Saturday, 18 June 2011

The Count of Monte Cristo by Alexandre Dumas

A big, juicy novel, weighing in at over 1000 pages. Powerful themes, lots of melodrama and, like some of Dickens, written originally in instalments for a magazine. This latter quality is visible in the ebb and flow of  climax, description and plot.

A quick practical piece of advice: I read the Penguin version, having discarded the Oxford Classics translation as too full of typos. It seriously put me off. The Penguin translation by Robin Buss is much better.

The plot is complicated and one of the main themes is how people can change and transform themselves. I recommend paying careful attention about a quarter of the way through, when the names of those who, at the outset of the book, do the Count down, are changed as they become ennobled. This helps later on, when  Dumas uses their new titles all the time.

The book is full of drama and colour and I don't think it is pretentious to see in the Count the model for all those fictional figures we know and love, from James Bond to Jason Bourn to Sherlock Holmes, who acquire superior powers and intellect that allow them to do fantastical things. Indeed, one has to suspend one's disbelief a fair bit to enjoy the book. Characters, especially the protagonist, become protean and acceptance of disguise as a viable and practical venture is necessary. A bit like those Shakespeare plays when someone dresses up as a woman and deceives even their own family about their true identity by doing so.

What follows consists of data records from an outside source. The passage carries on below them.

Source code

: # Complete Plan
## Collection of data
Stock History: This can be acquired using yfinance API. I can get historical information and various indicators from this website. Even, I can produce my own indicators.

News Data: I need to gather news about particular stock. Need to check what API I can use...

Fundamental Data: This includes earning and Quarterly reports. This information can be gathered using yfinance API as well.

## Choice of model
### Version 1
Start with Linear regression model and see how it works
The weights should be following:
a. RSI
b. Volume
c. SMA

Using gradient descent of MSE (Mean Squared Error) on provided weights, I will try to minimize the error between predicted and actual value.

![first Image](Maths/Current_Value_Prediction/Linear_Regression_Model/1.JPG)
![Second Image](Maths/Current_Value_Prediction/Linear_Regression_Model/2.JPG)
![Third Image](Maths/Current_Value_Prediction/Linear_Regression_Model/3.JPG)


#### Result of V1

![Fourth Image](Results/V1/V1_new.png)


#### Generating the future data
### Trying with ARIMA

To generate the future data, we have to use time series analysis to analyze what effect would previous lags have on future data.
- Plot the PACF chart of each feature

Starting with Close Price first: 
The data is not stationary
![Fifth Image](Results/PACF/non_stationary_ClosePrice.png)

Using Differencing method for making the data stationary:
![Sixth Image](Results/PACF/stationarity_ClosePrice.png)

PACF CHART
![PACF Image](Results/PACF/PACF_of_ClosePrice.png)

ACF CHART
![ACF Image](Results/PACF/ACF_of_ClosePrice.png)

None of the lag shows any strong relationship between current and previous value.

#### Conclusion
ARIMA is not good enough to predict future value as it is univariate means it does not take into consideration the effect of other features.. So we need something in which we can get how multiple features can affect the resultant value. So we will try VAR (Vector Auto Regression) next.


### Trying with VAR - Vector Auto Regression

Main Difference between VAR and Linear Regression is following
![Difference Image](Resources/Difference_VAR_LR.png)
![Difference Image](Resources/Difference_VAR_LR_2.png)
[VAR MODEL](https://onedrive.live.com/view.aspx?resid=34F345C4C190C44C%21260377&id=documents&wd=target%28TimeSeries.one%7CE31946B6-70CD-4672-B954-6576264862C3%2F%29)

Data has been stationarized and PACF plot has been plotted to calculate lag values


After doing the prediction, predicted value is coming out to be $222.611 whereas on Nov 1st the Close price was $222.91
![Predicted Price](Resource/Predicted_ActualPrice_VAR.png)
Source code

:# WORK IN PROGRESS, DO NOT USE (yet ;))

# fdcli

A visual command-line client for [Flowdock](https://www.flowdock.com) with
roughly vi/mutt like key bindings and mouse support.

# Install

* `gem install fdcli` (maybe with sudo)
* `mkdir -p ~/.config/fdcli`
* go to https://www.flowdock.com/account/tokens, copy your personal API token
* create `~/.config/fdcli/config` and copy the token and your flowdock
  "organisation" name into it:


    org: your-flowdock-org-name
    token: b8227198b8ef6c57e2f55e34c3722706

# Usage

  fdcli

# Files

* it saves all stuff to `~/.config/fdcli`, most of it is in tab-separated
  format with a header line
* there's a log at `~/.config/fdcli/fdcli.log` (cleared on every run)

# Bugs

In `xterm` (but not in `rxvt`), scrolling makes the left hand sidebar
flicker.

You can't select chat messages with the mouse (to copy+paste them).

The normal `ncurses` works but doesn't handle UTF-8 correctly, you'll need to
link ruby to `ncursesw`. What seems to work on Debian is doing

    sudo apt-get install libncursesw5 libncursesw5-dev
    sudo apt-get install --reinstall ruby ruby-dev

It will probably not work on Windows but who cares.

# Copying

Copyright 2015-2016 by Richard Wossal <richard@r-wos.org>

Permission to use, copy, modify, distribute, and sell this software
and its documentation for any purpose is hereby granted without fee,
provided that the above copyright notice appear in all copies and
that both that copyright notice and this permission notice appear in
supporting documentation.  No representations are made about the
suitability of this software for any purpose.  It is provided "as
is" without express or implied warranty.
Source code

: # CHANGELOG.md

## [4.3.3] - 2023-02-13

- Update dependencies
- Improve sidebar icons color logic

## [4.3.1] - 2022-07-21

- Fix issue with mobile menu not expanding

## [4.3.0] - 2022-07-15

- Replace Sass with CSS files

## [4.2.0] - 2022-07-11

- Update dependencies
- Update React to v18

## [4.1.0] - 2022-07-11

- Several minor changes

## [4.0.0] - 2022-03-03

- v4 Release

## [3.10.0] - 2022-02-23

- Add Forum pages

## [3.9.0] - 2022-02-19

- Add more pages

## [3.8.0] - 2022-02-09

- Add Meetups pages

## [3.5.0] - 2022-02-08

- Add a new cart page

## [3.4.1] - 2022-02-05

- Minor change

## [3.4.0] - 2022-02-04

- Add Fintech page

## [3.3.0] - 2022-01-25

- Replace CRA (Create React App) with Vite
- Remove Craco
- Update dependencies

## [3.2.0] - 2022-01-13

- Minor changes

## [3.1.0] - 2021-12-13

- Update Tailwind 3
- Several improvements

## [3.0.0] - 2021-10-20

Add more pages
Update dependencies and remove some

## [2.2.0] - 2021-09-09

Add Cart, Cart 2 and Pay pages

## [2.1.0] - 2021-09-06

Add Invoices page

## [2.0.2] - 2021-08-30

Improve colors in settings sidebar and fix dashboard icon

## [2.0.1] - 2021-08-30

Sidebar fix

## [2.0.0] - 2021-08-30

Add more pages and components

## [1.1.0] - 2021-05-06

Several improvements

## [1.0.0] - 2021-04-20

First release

The Count also has a dark side, which gives Dumas the opportunity to invoke themes of providence, fate and what the divine really means in the human setting.

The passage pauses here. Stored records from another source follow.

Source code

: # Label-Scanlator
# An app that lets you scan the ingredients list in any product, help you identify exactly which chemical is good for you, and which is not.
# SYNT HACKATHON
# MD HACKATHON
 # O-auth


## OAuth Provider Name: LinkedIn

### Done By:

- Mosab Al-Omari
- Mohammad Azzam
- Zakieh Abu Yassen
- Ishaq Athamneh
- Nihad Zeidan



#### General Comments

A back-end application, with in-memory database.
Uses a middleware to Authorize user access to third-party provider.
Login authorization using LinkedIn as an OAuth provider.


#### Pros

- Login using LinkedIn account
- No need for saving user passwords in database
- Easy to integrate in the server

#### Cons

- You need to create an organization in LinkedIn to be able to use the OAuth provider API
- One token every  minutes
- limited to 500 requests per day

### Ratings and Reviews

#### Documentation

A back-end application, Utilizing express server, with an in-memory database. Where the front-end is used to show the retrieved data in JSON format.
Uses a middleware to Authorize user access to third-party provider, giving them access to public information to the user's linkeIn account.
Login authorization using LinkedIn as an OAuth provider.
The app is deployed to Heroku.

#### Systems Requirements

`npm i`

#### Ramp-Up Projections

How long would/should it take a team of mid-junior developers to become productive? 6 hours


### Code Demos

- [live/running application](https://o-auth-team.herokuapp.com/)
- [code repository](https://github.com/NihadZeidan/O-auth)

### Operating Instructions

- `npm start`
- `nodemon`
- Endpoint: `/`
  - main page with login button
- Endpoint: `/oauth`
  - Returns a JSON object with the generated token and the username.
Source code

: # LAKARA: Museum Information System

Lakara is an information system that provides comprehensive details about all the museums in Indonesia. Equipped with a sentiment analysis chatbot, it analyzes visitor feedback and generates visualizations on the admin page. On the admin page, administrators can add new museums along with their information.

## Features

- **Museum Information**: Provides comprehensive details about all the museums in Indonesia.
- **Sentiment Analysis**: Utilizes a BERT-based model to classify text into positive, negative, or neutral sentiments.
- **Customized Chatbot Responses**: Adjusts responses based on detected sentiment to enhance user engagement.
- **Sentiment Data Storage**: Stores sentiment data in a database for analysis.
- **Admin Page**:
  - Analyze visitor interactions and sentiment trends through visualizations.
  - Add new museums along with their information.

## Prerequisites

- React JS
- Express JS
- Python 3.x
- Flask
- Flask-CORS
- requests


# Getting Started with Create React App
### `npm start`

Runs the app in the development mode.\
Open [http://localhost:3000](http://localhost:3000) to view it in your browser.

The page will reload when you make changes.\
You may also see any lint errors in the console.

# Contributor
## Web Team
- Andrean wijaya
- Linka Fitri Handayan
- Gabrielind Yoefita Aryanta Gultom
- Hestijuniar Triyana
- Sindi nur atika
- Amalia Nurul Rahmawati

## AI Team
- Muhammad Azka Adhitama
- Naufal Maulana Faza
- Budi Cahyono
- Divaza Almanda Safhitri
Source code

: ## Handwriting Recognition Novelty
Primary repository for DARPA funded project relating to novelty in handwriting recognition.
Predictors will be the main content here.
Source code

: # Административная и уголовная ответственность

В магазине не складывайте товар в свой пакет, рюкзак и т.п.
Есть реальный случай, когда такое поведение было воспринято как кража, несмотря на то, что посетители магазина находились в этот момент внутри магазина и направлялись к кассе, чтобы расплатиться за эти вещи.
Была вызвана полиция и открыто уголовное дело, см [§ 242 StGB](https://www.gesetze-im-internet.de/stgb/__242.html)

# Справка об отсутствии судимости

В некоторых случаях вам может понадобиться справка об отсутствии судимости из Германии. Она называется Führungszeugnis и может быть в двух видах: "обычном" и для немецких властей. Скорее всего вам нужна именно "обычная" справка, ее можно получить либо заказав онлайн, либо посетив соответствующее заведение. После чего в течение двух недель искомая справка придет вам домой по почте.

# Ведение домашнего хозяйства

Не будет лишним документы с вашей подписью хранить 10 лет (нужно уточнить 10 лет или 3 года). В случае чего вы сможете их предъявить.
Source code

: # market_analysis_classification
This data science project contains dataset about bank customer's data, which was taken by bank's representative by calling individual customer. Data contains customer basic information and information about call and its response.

The historical context is fascinating. The post-Bonaparte politics of France are well elucidated in the notes and the conflicting loyalties of the characters are very much part of the story. The France described by Dumas is on the cusp of what we can now describe as modernity; the telegraph plays a pivotal role in one sub plot and mass readership of newspapers in another. Living as we do during a financial crisis, it is also very interesting to see how Dumas paints the motivations and practices of bankers. Not flattering, as you can imagine.

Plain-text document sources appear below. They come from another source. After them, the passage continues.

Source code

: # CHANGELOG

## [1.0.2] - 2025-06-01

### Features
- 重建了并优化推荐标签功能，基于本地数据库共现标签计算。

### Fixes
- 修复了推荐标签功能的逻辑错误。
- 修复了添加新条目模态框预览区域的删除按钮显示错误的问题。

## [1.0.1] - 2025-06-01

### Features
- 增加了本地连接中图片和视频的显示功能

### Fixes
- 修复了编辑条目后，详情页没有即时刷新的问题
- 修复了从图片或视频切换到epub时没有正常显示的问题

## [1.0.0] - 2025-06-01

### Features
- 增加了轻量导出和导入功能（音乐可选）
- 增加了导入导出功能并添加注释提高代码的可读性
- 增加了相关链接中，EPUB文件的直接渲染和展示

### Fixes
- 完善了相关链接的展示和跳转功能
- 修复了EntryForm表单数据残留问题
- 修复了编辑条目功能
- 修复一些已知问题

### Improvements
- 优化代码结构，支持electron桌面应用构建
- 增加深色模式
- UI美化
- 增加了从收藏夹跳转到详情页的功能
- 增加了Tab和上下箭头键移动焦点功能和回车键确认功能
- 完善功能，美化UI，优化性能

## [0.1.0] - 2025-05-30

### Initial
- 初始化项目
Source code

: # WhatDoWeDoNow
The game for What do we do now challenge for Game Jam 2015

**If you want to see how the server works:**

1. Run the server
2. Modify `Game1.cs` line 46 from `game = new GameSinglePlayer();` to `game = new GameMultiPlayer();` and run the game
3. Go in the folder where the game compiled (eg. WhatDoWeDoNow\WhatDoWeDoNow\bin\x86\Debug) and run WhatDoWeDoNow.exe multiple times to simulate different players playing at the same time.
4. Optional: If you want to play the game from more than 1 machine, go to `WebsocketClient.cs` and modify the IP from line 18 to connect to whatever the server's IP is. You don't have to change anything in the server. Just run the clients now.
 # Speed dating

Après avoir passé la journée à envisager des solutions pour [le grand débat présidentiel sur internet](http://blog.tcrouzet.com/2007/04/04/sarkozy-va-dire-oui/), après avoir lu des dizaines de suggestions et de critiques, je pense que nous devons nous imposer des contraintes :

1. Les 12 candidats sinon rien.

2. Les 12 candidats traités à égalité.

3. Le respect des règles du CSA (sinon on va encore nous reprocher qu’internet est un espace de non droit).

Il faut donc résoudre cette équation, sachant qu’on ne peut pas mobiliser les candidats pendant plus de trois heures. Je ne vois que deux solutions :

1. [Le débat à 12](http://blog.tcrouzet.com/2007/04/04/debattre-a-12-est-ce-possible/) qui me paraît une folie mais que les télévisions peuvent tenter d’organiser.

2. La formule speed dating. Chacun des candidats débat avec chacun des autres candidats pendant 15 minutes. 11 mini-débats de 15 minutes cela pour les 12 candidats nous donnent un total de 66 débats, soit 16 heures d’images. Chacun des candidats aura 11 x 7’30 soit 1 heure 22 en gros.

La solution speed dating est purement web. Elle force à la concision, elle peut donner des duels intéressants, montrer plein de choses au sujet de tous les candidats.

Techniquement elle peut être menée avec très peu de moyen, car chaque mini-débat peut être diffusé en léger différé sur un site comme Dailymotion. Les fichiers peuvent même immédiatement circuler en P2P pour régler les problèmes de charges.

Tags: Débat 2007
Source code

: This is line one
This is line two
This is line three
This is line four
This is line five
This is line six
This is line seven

All in all, this is a big, blousy, enjoyable novel. Ideal if you are going on a long journey and need some reliable diversion and entertainment.

Thursday, 2 June 2011

A Guided Tour Through the Museum of Communism by Slavenka Drackulić

This is a great book for people, like me, who imagine Eastern Europe to be full of cynically wise, battle-scarred (politically) individuals who have acquired through suffering a deeper insight into the true nature of the human condition. That is an unreserved compliment to the author, who captures beautifully the diversity of the political experience under the Soviet system but also the bleakness that homogenised it.

The format of the book is a series of fables, told by animals, each about a different Eastern European, formerly Communist country. The language is subtle and humorous and it even crossed my mind to suggest my children read it. But I thought better of it. A fair amount of prior knowledge is needed to enjoy this book. The chapter on Jaruzelski does not even mention his name, for example.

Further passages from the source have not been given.